A second important point are the biases that threaten when conducting and analyzing diagnostic studies. The focus is on the spectrum bias. In the case of a case control design, ie the recruitment of patients based on their disease status, there is an unintentional exclusion of "unclear" cases, ie the inclusion of only "clear" cases, and thus underrepresentation of low disease stages and "gray zone" cases. In the case of those who are not ill, there will be a distortion towards healthier, younger people and patients / test subjects with no age-related comorbidities. As a consequence, the application situation is not mapped correctly and the diagnostic accuracy of the procedure is overestimated (!). In an extreme case, the non-disease group is chosen incorrectly: If the intention is to use a diagnostic tool to distinguish between two disease states (e.g. if there are symptoms to differentiate between tumor and inflammation), then the study should not examine "sick" vs. be made "healthy".

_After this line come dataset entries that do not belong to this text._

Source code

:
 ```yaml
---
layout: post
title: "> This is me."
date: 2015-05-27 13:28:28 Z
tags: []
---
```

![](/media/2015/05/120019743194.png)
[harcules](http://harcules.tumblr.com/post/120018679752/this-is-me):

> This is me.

The insufficient addressing of the selection of suitable study populations and their composition is the reason for the failure of many biomarkers that initially appear to be promising. The way out is to conduct the study as a cohort study, the inclusion criterion is required diagnosis to be used when the disease status is unknown.
Additional biases are often associated with the reference standard, ie the definition of a patient's group membership (D , D-). The reference standard can e.g. themselve have only a limited diagnostic accuracy. Or it is determined for groups D and D- in different ways and, if necessary, with different quality.